(Source data)
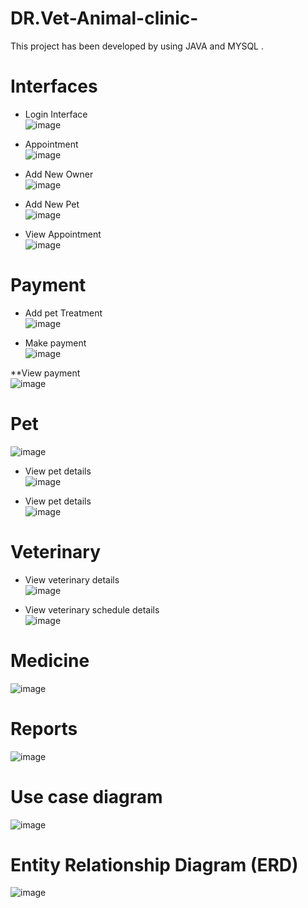 # DR.Vet-Animal-clinic-
This project has been developed by using JAVA and MYSQL . 

# Interfaces

* Login Interface</br>
![image](https://user-images.githubusercontent.com/78223836/132761317-6441e423-bb92-45a2-91af-7af9b061b722.png)

* Appointment</br> 
![image](https://user-images.githubusercontent.com/78223836/132761398-29926aaf-625b-465d-bd63-f5d6c5765462.png)

* Add New Owner</br> 
![image](https://user-images.githubusercontent.com/78223836/132761490-2fae6f41-a252-42f4-a8a8-78abba6ff11a.png)

* Add New Pet</br>
![image](https://user-images.githubusercontent.com/78223836/132761572-a5da6ecb-4084-4967-9eb6-cc483edb3ac3.png)

* View Appointment</br> 
![image](https://user-images.githubusercontent.com/78223836/132761637-22befb94-1a50-403a-beeb-265b54eabf59.png)

# Payment 
* Add pet Treatment</br> 
![image](https://user-images.githubusercontent.com/78223836/132761693-3a54661c-14c4-49e0-ab39-869a8502f8db.png)

* Make payment</br> 
![image](https://user-images.githubusercontent.com/78223836/132761734-1b24f79e-54fc-47bd-96d5-ae00294af52f.png)

**View payment</br> 
![image](https://user-images.githubusercontent.com/78223836/132761771-aa71ca7c-3ba7-4051-8c25-b3a63b14233f.png)

# Pet
![image](https://user-images.githubusercontent.com/78223836/132761806-b14db142-0d00-4cb1-b300-d03a0a3e6eba.png)

* View pet details</br>
![image](https://user-images.githubusercontent.com/78223836/132761846-04e8f7b6-4fb7-4cf3-8900-b721d820bb8c.png)

* View pet details</br> 
![image](https://user-images.githubusercontent.com/78223836/132761906-6e5dc2da-29fd-4b53-a43a-21073767541f.png)

# Veterinary 
* View veterinary details</br> 
![image](https://user-images.githubusercontent.com/78223836/132762163-fb993f15-76a5-4d37-9fb2-52fe054707da.png)

* View veterinary schedule details</br>
![image](https://user-images.githubusercontent.com/78223836/132762213-f0975a8c-2eaf-4721-be1d-f270d29a9891.png)

# Medicine 
![image](https://user-images.githubusercontent.com/78223836/132762289-ae522839-9008-48e6-a54d-4a84d7ad3d40.png)

# Reports 
![image](https://user-images.githubusercontent.com/78223836/132762339-1a775320-c7e0-45b3-896c-bd63c4254c89.png)

# Use case diagram 
![image](https://user-images.githubusercontent.com/78223836/132760968-8adcd223-4363-4017-aab7-740b41618262.png)

# Entity Relationship Diagram (ERD)   
![image](https://user-images.githubusercontent.com/78223836/132761128-ea986ceb-a1c1-4206-9ec0-b34a109c399d.png)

(What is needed) From the first line to the last, copy the records above exactly and leave out the pictures.

(Solution below)
 # DR.Vet-Animal-clinic-
This project has been developed by using JAVA and MYSQL . 

# Interfaces

* Login Interface</br>
![image](https://user-images.githubusercontent.com/78223836/132761317-6441e423-bb92-45a2-91af-7af9b061b722.png)

* Appointment</br> 
![image](https://user-images.githubusercontent.com/78223836/132761398-29926aaf-625b-465d-bd63-f5d6c5765462.png)

* Add New Owner</br> 
![image](https://user-images.githubusercontent.com/78223836/132761490-2fae6f41-a252-42f4-a8a8-78abba6ff11a.png)

* Add New Pet</br>
![image](https://user-images.githubusercontent.com/78223836/132761572-a5da6ecb-4084-4967-9eb6-cc483edb3ac3.png)

* View Appointment</br> 
![image](https://user-images.githubusercontent.com/78223836/132761637-22befb94-1a50-403a-beeb-265b54eabf59.png)

# Payment 
* Add pet Treatment</br> 
![image](https://user-images.githubusercontent.com/78223836/132761693-3a54661c-14c4-49e0-ab39-869a8502f8db.png)

* Make payment</br> 
![image](https://user-images.githubusercontent.com/78223836/132761734-1b24f79e-54fc-47bd-96d5-ae00294af52f.png)

**View payment</br> 
![image](https://user-images.githubusercontent.com/78223836/132761771-aa71ca7c-3ba7-4051-8c25-b3a63b14233f.png)

# Pet
![image](https://user-images.githubusercontent.com/78223836/132761806-b14db142-0d00-4cb1-b300-d03a0a3e6eba.png)

* View pet details</br>
![image](https://user-images.githubusercontent.com/78223836/132761846-04e8f7b6-4fb7-4cf3-8900-b721d820bb8c.png)

* View pet details</br> 
![image](https://user-images.githubusercontent.com/78223836/132761906-6e5dc2da-29fd-4b53-a43a-21073767541f.png)

# Veterinary 
* View veterinary details</br> 
![image](https://user-images.githubusercontent.com/78223836/132762163-fb993f15-76a5-4d37-9fb2-52fe054707da.png)

* View veterinary schedule details</br>
![image](https://user-images.githubusercontent.com/78223836/132762213-f0975a8c-2eaf-4721-be1d-f270d29a9891.png)

# Medicine 
![image](https://user-images.githubusercontent.com/78223836/132762289-ae522839-9008-48e6-a54d-4a84d7ad3d40.png)

# Reports 
![image](https://user-images.githubusercontent.com/78223836/132762339-1a775320-c7e0-45b3-896c-bd63c4254c89.png)

# Use case diagram 
![image](https://user-images.githubusercontent.com/78223836/132760968-8adcd223-4363-4017-aab7-740b41618262.png)

# Entity Relationship Diagram (ERD)   
![image](https://user-images.githubusercontent.com/78223836/132761128-ea986ceb-a1c1-4206-9ec0-b34a109c399d.png)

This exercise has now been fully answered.